Collected data »
[Start of section]
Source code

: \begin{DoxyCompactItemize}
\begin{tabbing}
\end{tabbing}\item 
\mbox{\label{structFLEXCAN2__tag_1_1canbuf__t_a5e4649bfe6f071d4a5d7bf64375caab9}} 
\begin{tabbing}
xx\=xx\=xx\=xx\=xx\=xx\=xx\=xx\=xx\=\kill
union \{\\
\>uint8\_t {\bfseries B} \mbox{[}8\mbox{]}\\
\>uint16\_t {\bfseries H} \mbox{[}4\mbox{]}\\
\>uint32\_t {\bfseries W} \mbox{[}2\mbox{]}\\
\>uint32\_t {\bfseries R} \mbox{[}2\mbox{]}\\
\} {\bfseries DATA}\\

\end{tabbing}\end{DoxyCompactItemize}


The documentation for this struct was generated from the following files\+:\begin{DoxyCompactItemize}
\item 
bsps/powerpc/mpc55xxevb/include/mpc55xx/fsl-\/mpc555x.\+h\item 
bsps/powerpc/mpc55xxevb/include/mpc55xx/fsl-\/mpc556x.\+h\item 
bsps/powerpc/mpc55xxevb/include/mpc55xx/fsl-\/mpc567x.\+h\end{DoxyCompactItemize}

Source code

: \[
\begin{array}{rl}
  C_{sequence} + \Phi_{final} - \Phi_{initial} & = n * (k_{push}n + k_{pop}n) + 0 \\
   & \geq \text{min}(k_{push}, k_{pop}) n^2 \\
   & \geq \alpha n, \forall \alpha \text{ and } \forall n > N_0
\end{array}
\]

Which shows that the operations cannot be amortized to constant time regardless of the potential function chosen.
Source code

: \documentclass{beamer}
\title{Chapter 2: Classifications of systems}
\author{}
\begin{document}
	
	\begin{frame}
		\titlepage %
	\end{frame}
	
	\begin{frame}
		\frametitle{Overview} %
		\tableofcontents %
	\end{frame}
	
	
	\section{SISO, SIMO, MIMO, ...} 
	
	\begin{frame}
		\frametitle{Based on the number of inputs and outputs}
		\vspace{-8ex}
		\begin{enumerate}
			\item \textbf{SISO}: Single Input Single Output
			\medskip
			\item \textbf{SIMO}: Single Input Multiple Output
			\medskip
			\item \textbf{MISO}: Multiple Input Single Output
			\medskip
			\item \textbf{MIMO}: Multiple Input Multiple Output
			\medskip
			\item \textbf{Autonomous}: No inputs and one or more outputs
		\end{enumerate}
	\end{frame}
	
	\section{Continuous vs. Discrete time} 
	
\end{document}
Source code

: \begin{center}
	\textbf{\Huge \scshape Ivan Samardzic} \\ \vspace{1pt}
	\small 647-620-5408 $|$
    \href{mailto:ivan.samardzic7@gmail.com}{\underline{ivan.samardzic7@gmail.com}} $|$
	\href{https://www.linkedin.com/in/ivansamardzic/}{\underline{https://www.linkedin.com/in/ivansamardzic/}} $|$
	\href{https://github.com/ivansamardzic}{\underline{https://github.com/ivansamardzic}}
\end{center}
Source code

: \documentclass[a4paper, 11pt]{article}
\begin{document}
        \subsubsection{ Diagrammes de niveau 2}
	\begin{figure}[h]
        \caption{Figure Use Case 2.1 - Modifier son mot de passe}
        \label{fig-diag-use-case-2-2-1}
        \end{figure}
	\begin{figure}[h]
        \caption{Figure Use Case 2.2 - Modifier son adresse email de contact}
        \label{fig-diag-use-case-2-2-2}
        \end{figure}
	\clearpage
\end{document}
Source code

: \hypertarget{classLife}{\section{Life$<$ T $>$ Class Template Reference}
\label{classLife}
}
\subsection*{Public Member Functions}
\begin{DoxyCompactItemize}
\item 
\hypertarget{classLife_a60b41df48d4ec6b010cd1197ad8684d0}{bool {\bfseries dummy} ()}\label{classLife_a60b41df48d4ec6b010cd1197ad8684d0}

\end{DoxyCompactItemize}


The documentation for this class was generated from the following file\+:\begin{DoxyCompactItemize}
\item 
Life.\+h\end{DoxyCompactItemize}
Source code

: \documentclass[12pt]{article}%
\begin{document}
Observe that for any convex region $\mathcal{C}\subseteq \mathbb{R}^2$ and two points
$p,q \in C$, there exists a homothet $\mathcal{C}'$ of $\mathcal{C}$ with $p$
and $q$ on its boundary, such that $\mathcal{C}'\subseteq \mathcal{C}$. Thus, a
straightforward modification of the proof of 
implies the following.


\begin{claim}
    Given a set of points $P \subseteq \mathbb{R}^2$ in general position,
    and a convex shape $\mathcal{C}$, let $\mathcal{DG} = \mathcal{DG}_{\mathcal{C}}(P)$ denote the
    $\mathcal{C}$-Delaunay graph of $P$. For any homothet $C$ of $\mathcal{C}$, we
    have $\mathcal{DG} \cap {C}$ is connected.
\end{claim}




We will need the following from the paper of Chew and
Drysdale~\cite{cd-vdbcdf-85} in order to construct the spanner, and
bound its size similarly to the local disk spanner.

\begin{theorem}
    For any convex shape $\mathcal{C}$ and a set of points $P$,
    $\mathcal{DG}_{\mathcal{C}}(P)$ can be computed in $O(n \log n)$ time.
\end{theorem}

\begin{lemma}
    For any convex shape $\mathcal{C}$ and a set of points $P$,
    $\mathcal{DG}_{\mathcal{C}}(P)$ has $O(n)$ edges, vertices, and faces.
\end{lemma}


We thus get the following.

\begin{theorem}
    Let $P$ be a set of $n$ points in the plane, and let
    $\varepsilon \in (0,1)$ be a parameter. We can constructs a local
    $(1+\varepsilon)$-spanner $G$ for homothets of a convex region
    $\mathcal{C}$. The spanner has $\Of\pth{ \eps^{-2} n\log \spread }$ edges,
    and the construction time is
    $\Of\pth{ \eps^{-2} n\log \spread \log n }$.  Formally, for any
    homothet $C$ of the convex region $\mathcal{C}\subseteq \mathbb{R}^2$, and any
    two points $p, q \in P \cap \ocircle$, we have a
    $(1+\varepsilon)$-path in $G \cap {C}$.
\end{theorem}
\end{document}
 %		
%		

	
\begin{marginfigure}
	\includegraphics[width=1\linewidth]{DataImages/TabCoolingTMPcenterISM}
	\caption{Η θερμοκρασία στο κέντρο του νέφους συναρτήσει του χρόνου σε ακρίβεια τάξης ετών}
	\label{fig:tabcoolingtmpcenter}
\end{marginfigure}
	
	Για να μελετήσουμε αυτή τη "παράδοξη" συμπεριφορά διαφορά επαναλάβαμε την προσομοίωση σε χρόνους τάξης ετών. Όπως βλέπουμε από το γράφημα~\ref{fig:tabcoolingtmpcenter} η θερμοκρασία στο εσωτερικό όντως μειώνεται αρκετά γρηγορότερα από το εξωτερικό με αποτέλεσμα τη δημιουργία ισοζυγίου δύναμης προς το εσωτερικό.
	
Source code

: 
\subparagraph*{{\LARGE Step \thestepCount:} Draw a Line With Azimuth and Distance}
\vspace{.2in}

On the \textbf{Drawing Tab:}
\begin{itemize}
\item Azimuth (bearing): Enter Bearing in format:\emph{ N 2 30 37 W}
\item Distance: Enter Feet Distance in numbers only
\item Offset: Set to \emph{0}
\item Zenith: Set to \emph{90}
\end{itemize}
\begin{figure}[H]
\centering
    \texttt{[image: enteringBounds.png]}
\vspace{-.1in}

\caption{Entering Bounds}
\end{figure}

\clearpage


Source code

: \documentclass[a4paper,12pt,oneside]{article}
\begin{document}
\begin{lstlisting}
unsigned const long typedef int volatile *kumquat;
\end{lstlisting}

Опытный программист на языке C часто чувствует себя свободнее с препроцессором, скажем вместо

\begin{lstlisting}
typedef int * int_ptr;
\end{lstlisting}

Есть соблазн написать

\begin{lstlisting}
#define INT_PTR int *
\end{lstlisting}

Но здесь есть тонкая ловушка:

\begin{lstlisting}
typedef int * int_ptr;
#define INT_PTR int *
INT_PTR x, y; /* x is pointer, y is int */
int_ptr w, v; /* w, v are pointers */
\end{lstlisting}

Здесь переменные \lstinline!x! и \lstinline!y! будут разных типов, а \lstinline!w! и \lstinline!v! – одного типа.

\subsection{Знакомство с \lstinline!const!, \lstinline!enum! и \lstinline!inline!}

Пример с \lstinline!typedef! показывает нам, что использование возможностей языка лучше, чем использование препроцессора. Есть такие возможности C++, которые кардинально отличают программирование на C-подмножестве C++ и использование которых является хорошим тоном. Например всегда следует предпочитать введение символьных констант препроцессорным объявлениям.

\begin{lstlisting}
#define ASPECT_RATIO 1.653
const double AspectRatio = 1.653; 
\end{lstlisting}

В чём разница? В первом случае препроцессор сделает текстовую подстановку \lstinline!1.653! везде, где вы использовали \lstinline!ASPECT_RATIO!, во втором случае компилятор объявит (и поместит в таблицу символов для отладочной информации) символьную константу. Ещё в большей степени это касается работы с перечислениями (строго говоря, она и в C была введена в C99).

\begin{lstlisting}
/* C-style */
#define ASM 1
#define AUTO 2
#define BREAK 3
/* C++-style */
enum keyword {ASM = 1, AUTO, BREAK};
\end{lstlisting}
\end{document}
[End of section]
TASK DESCRIPTION » Which of the lines above contain "this"? Return them all.

ANSWER TO THE EXERCISE »
The documentation for this struct was generated from the following files\+:\begin{DoxyCompactItemize}
The documentation for this class was generated from the following file\+:\begin{DoxyCompactItemize}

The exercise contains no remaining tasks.